Harry Brasser (Letters, March 31) thinks that Maori language signage in the library is "absurd".
The Maori Language Commission encourages the use of te reo Maori signs for two reasons: it raises the status of the Maori language and it encourages use of the language.
Think of a couple of children leaving a school at which they have been speaking Maori all day. They go to a library that has only English signs. They learn that outside school and home their Maori language is not respected and is not used. They switch to speaking English.
Maori is a language for everyone, everywhere in New Zealand. It has survived many challenges and now needs active support to revitalise. The signs help, especially in a city that has declared itself bilingual.
Mr Brasser has lost nothing. Those who seek to use New Zealand's own language and pass it on to future generations have gained something. Some of those in the future, Maori-speaking, generations are very likely to be Mr Brasser's own descendants. By supporting revitalisation of te reo Maori he could support their right to a language that anchors them in their own land and is a mark of national identity and pride.
Tumuaki (chief executive), Te Taura Whiri i te Reo Maori
Congratulations to your correspondents Wairangi Jones and Elaine Shelton (Letters, April 5), for their positive stance on bilingual signs in the Rotorua Library.
Bilingual signage abounds in Scotland, Ireland and Wales, as well as throughout Europe. Moreover, has your correspondent Harry Brasser forgotten that Rotorua is New Zealand's first official bilingual city? (A fact of which we should be proud).

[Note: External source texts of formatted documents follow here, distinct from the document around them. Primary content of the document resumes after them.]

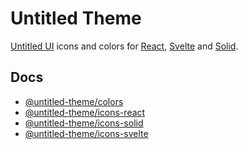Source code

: # Untitled Theme

[Untitled UI](<https://www.figma.com/file/5OtZ9gq2jAPCYkmVI2Dd8e/%E2%9D%96-PREVIEW-%E2%9D%96-Untitled-UI-%E2%80%93-PRO-VARIABLES-(v4.0)?type=design&mode=design&t=5D8GykVOy1OlJsxx-0>) icons and colors for [React](https://react.dev/), [Svelte](https://svelte.dev/) and [Solid](https://docs.solidjs.com/).

## Docs

- [@untitled-theme/colors](/packages/core/colors/README.md)
- [@untitled-theme/icons-react](/packages/icons/react/README.md)
- [@untitled-theme/icons-solid](/packages/icons/solid/README.md)
- [@untitled-theme/icons-svelte](/packages/icons/svelte/README.md)

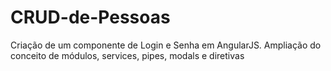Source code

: # CRUD-de-Pessoas
Criação de um componente de Login e Senha em AngularJS.
Ampliação do conceito de módulos, services, pipes, modals e diretivas
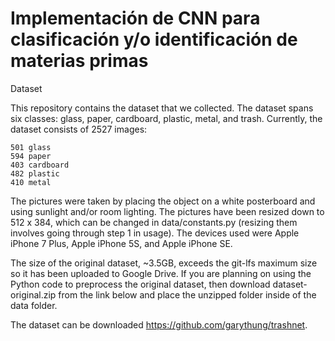 # Implementación de CNN para clasificación y/o identificación de materias primas

 Dataset

This repository contains the dataset that we collected. The dataset spans six classes: glass, paper, cardboard, plastic, metal, and trash. Currently, the dataset consists of 2527 images:

    501 glass
    594 paper
    403 cardboard
    482 plastic
    410 metal

The pictures were taken by placing the object on a white posterboard and using sunlight and/or room lighting. The pictures have been resized down to 512 x 384, which can be changed in data/constants.py (resizing them involves going through step 1 in usage). The devices used were Apple iPhone 7 Plus, Apple iPhone 5S, and Apple iPhone SE.

The size of the original dataset, ~3.5GB, exceeds the git-lfs maximum size so it has been uploaded to Google Drive. If you are planning on using the Python code to preprocess the original dataset, then download dataset-original.zip from the link below and place the unzipped folder inside of the data folder.

The dataset can be downloaded https://github.com/garythung/trashnet.
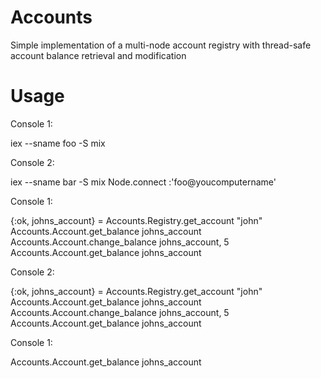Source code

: # Accounts

Simple implementation of a multi-node account registry with thread-safe account balance retrieval and modification

# Usage

Console 1:

iex --sname foo -S mix

Console 2:

iex --sname bar -S mix
Node.connect :'foo@youcomputername'

Console 1:

{:ok, johns_account} = Accounts.Registry.get_account "john"
Accounts.Account.get_balance johns_account
Accounts.Account.change_balance johns_account, 5
Accounts.Account.get_balance johns_account

Console 2:

{:ok, johns_account} = Accounts.Registry.get_account "john"
Accounts.Account.get_balance johns_account
Accounts.Account.change_balance johns_account, 5
Accounts.Account.get_balance johns_account

Console 1:

Accounts.Account.get_balance johns_account
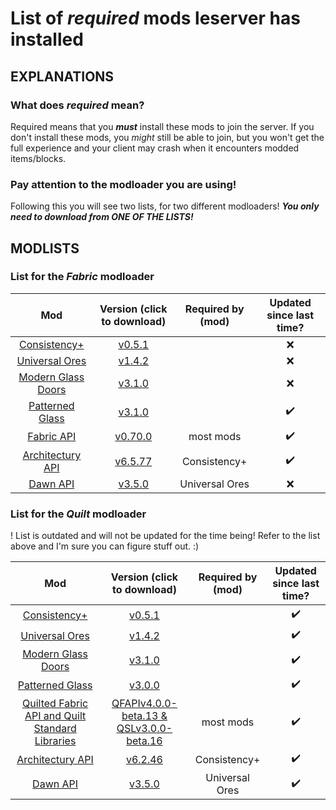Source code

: # List of *required* mods leserver has installed

## EXPLANATIONS

### What does *required* mean?

Required means that you ***must*** install these mods to join the server. If you don't install these mods, you *might* still be able to join, but you won't get the full experience and your client may crash when it encounters modded items/blocks.

### Pay attention to the modloader you are using!

Following this you will see two lists, for two different modloaders! ***You only need to download from ONE OF THE LISTS!***

## MODLISTS

### List for the *Fabric* modloader

Mod | Version (click to download) | Required by (mod) | Updated since last time?
:---: | :---: | :---: | :---:
[Consistency+](https://modrinth.com/mod/consistencyplus) | [v0.5.1](https://cdn.modrinth.com/data/nDHcEOt3/versions/8m4kuYXT/consistency_plus-fabric-0.5.1%2B1.19.2.jar) |  | ❌
[Universal Ores](https://modrinth.com/mod/universal_ores) | [v1.4.2](https://cdn.modrinth.com/data/68kWHuUF/versions/1.4.2/universal_ores-1.4.2.jar) |  | ❌
[Modern Glass Doors](https://www.curseforge.com/minecraft/mc-mods/modern-glass-doors) | [v3.1.0](https://www.curseforge.com/minecraft/mc-mods/modern-glass-doors/download/3930159) |  | ❌
[Patterned Glass](https://www.curseforge.com/minecraft/mc-mods/patterned-glass) | [v3.1.0](https://www.curseforge.com/minecraft/mc-mods/patterned-glass/download/4173756/file) |  | ✔️
[Fabric API](https://modrinth.com/mod/fabric-api) | [v0.70.0](https://cdn.modrinth.com/data/P7dR8mSH/versions/mrB7EiW4/fabric-api-0.70.0%2B1.19.2.jar) | most mods | ✔️
[Architectury API](https://www.curseforge.com/minecraft/mc-mods/architectury-api) | [v6.5.77](https://www.curseforge.com/minecraft/mc-mods/architectury-api/download/4476083/file) | Consistency+ | ✔️
[Dawn API](https://modrinth.com/mod/dawn) | [v3.5.0](https://cdn.modrinth.com/data/meZK2DCX/versions/3.5.0/dawn-3.5.0.jar) | Universal Ores | ❌

### List for the *Quilt* modloader
! List is outdated and will not be updated for the time being! Refer to the list above and I'm sure you can figure stuff out. :)

Mod | Version (click to download) | Required by (mod) | Updated since last time?
:---: | :---: | :---: | :---:
[Consistency+](https://modrinth.com/mod/consistencyplus) | [v0.5.1](https://cdn.modrinth.com/data/nDHcEOt3/versions/8m4kuYXT/consistency_plus-fabric-0.5.1%2B1.19.2.jar) |  | ✔️
[Universal Ores](https://modrinth.com/mod/universal_ores) | [v1.4.2](https://cdn.modrinth.com/data/68kWHuUF/versions/1.4.2/universal_ores-1.4.2.jar) |  | ✔️
[Modern Glass Doors](https://www.curseforge.com/minecraft/mc-mods/modern-glass-doors) | [v3.1.0](https://www.curseforge.com/minecraft/mc-mods/modern-glass-doors/download/3930159) |  | ✔️
[Patterned Glass](https://www.curseforge.com/minecraft/mc-mods/patterned-glass) | [v3.0.0](https://www.curseforge.com/minecraft/mc-mods/patterned-glass/download/3826703) |  | ✔️
[Quilted Fabric API and Quilt Standard Libraries](https://modrinth.com/mod/qsl) | [QFAPIv4.0.0-beta.13 & QSLv3.0.0-beta.16](https://cdn.modrinth.com/data/qvIfYCYJ/versions/RMRJccdH/quilted-fabric-api-4.0.0-beta.13%2B0.62.0-1.19.2.jar) | most mods | ✔️
[Architectury API](https://www.curseforge.com/minecraft/mc-mods/architectury-api) | [v6.2.46](https://www.curseforge.com/minecraft/mc-mods/architectury-api/download/3984016/file) | Consistency+ | ✔️
[Dawn API](https://modrinth.com/mod/dawn) | [v3.5.0](https://cdn.modrinth.com/data/meZK2DCX/versions/3.5.0/dawn-3.5.0.jar) | Universal Ores | ✔️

I suggest that he, and other correspondents of his ilk, do their homework on this important issue.
Forget the fairy tales
According to a person on Facebook feedback (Rotorua Daily Post, April 4) the Bible is a book of fairy tales.
In that case if people don't believe in the reason for Christmas and Easter, why don't we just drop these holidays from the calendar and let those who believe quietly celebrate what the Bible says is the reason for them.
As a Christian, I am sick of Christmas being taken over by a fairy tale man in a red suit and reindeer who fly and Easter by a fairy tale fluffy bunny that apparently lays eggs everywhere.
I much prefer the Bible reason and I don't think I could survive without the Reason for the Seasons in my life.
As they say, "each to his own".
I was at the museum in Nelson earlier this year and came across two very interesting maps of the North and South Islands showing the railways tracks that were in use in 1929.
What struck me was the amount of tracks (3200 route miles) and the numbers of people carried (in the two years up to 1929, 52 million people) I assume that based on the numbers per trip.
Of interest also was the areas these tracks covered.
Having seen this it is a shame that so many rail tracks have been destroyed. Just imagine if they were still available, the transport system in this country would be very different.
Since when can an employee (Geoff Williams, chief executive, RLC) tell his bosses (councillors, RLC) when and how they can consult their customers (ratepayers, RLC)?